# Task goal:
Where "evaluateEhrhart" occurs in a line of the entries below, copy that line.

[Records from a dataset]
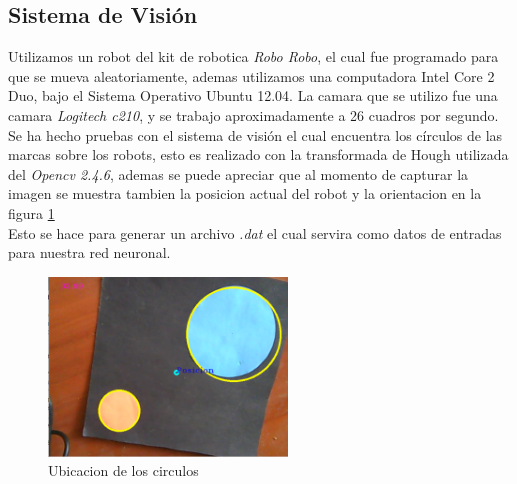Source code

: \documentclass[conference]{IEEEtran}
\begin{document}
\subsection{Sistema de Visi\'on}
Utilizamos un robot del kit de robotica \textit{Robo Robo},  el cual fue programado para que se mueva aleatoriamente, ademas utilizamos una computadora Intel Core 2 Duo, bajo el Sistema Operativo Ubuntu 12.04. La camara que se utilizo fue una camara \textit{Logitech c210}, y se trabajo aproximadamente a 26 cuadros por segundo.\\
Se ha hecho pruebas con el sistema de visi\'on el cual encuentra los c\'irculos de las marcas sobre los robots, esto es realizado con la transformada de Hough utilizada del \textit{Opencv 2.4.6}, ademas se puede apreciar que al momento de capturar la imagen se muestra tambien la posicion actual del robot y la orientacion en la figura  \ref{fig_ubi} \\
 Esto se hace para generar un archivo \textit{.dat} el cual servira como datos de entradas para nuestra red neuronal.
\begin{figure}
	\centering
	\includegraphics[width=2.5in]{visi.pdf}
	
	\caption{Ubicacion de los circulos}
	\label{fig_ubi}
\end{figure}
\end{document}
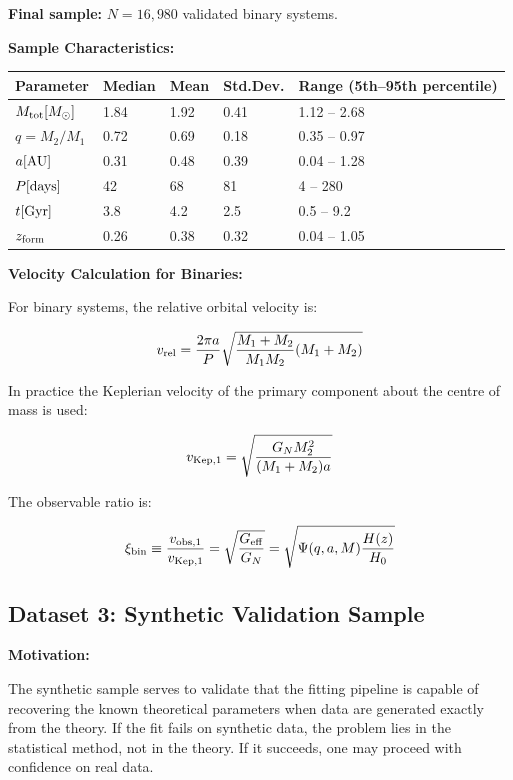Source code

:\documentclass[11pt,a4paper]{article}
\begin{document}
\textbf{Final sample:} \(N = 16,980\) validated binary systems.

\textbf{Sample Characteristics:}

\begin{longtable}[]{@{}lllll@{}}
\toprule\noalign{}
Parameter & Median & Mean & Std.Dev. & Range (5th--95th percentile) \\
\midrule\noalign{}
\endhead
\bottomrule\noalign{}
\endlastfoot
\(M_{\rm tot} [M_\odot]\) & 1.84 & 1.92 & 0.41 & 1.12 -- 2.68 \\
\(q = M_2/M_1\) & 0.72 & 0.69 & 0.18 & 0.35 -- 0.97 \\
\(a [\rm AU]\) & 0.31 & 0.48 & 0.39 & 0.04 -- 1.28 \\
\(P [\rm days]\) & 42 & 68 & 81 & 4 -- 280 \\
\(t [{\rm Gyr}]\) & 3.8 & 4.2 & 2.5 & 0.5 -- 9.2 \\
\(z_{\rm form}\) & 0.26 & 0.38 & 0.32 & 0.04 -- 1.05 \\
\end{longtable}

\textbf{Velocity Calculation for Binaries:}

For binary systems, the relative orbital velocity is:

\[v_{\rm rel} = \frac{2\pi a}{P}\sqrt{\frac{M_1 + M_2}{M_1 M_2}(M_1 + M_2)}\]

In practice the Keplerian velocity of the primary component about the
centre of mass is used:

\[v_{\rm Kep,1} = \sqrt{\frac{G_N M_2^2}{(M_1+M_2)a}}\]

The observable ratio is:

\[\xi_{\rm bin} \equiv \frac{v_{\rm obs,1}}{v_{\rm Kep,1}} = \sqrt{\frac{G_{\rm eff}}{G_N}} = \sqrt{\Psi(q,a,M) \frac{H(z)}{H_0}}\]

\hypertarget{dataset-3-synthetic-validation-sample}{%
\subsection{Dataset 3: Synthetic Validation
Sample}\label{dataset-3-synthetic-validation-sample}}

\textbf{Motivation:}

The synthetic sample serves to validate that the fitting pipeline is
capable of recovering the known theoretical parameters when data are
generated exactly from the theory. If the fit fails on synthetic data,
the problem lies in the statistical method, not in the theory. If it
succeeds, one may proceed with confidence on real data.
\end{document}
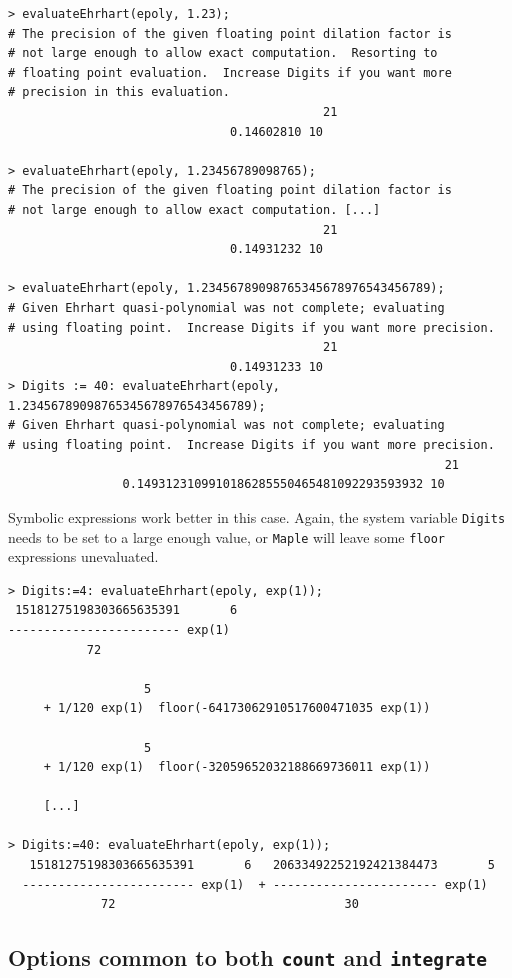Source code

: \documentclass{article}
\newcommand{\maple}{{\tt Maple}\xspace}
\begin{document}
\begin{verbatim}
> evaluateEhrhart(epoly, 1.23);
# The precision of the given floating point dilation factor is
# not large enough to allow exact computation.  Resorting to 
# floating point evaluation.  Increase Digits if you want more 
# precision in this evaluation.
                                            21
                               0.14602810 10

> evaluateEhrhart(epoly, 1.23456789098765);
# The precision of the given floating point dilation factor is 
# not large enough to allow exact computation. [...]
                                            21
                               0.14931232 10

> evaluateEhrhart(epoly, 1.23456789098765345678976543456789);
# Given Ehrhart quasi-polynomial was not complete; evaluating 
# using floating point.  Increase Digits if you want more precision.
                                            21
                               0.14931233 10
> Digits := 40: evaluateEhrhart(epoly, 1.23456789098765345678976543456789);   
# Given Ehrhart quasi-polynomial was not complete; evaluating 
# using floating point.  Increase Digits if you want more precision.
                                                             21
                0.1493123109910186285550465481092293593932 10
\end{verbatim}
Symbolic expressions work better in this case.  Again, the system variable
\texttt{Digits} needs to be set to a large enough value, or \maple will leave
some \texttt{floor} expressions unevaluated.
\begin{verbatim}
> Digits:=4: evaluateEhrhart(epoly, exp(1)); 
 15181275198303665635391       6
------------------------ exp(1)
           72

                   5
     + 1/120 exp(1)  floor(-64173062910517600471035 exp(1))

                   5
     + 1/120 exp(1)  floor(-32059652032188669736011 exp(1)) 

     [...]

> Digits:=40: evaluateEhrhart(epoly, exp(1));                
   15181275198303665635391       6   20633492252192421384473       5
  ------------------------ exp(1)  + ----------------------- exp(1)
             72                                30
\end{verbatim}

\subsection{Options common to both {\tt count} and {\tt integrate}}
\end{document}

# Answer:
> evaluateEhrhart(epoly, 1.23);
> evaluateEhrhart(epoly, 1.23456789098765);
> evaluateEhrhart(epoly, 1.23456789098765345678976543456789);
> Digits := 40: evaluateEhrhart(epoly, 1.23456789098765345678976543456789);   
> Digits:=4: evaluateEhrhart(epoly, exp(1)); 
> Digits:=40: evaluateEhrhart(epoly, exp(1));                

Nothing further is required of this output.